> Directions for this task: Can you pull out each line of the data below that includes the word "width"?

> Input for this task:
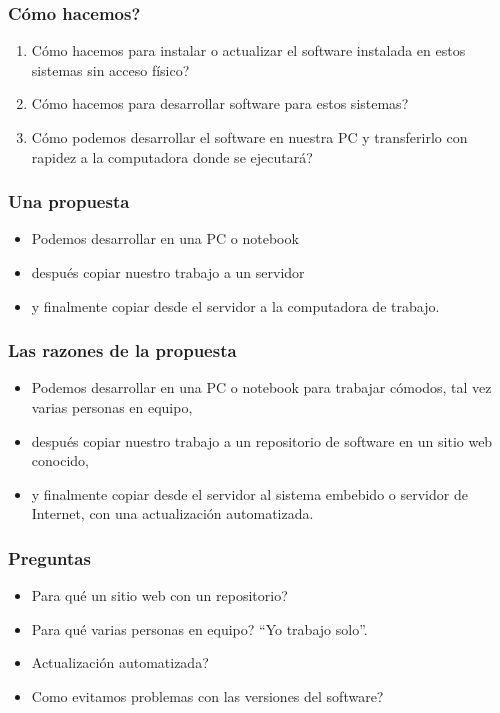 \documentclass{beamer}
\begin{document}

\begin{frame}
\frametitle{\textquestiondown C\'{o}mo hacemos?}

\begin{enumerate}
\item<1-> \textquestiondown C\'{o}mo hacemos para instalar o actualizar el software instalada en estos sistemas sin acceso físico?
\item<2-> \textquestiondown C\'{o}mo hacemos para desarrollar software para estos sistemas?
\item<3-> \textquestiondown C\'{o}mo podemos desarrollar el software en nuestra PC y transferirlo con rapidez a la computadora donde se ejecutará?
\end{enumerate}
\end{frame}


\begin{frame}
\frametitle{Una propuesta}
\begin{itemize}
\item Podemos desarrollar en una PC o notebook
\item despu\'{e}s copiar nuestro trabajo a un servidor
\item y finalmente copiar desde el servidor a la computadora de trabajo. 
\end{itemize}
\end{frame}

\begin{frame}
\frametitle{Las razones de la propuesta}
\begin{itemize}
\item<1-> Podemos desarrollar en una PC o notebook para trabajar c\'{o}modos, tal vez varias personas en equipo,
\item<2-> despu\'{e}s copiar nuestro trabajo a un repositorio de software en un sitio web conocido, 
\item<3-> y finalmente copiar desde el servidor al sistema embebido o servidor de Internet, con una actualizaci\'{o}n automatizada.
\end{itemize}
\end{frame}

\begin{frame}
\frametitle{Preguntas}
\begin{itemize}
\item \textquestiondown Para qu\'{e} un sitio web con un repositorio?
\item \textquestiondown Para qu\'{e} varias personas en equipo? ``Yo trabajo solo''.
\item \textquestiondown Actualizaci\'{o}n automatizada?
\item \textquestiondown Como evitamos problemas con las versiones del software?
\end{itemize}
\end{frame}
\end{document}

...

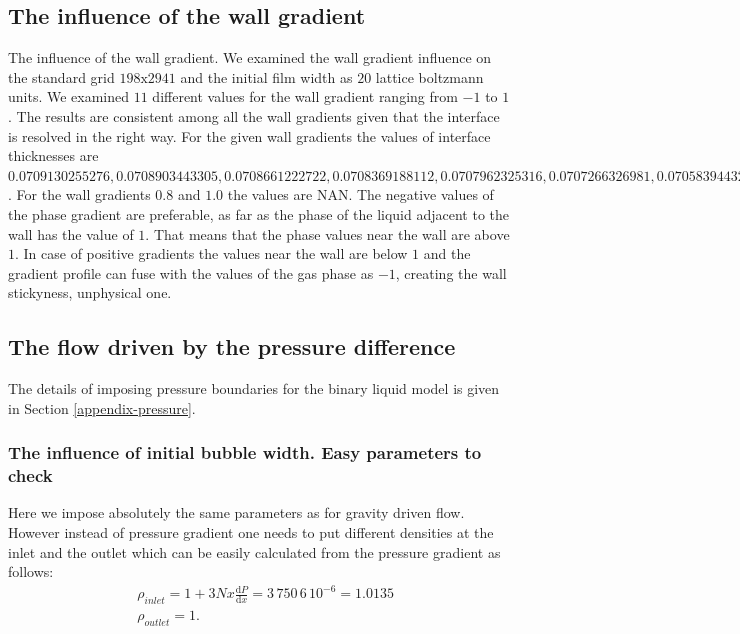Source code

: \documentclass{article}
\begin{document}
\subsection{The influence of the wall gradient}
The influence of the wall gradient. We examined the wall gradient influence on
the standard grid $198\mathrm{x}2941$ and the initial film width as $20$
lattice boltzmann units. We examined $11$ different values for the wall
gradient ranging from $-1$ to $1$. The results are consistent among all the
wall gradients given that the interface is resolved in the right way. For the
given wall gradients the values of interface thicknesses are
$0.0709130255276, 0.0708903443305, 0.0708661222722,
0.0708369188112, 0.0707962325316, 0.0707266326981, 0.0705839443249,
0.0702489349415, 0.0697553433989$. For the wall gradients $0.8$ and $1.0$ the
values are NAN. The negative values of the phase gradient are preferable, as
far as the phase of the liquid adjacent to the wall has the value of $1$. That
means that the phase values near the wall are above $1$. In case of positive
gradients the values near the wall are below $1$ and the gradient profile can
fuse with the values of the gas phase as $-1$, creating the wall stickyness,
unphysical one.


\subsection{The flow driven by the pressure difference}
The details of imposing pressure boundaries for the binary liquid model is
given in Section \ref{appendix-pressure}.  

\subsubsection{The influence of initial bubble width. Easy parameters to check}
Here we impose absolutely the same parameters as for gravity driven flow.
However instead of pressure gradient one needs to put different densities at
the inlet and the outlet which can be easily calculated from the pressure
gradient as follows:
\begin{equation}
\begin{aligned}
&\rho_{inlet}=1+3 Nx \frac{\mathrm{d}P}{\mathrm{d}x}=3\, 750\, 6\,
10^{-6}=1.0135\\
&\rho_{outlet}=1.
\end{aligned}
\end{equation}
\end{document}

> Completed exercise:
the standard grid $198\mathrm{x}2941$ and the initial film width as $20$
\subsubsection{The influence of initial bubble width. Easy parameters to check}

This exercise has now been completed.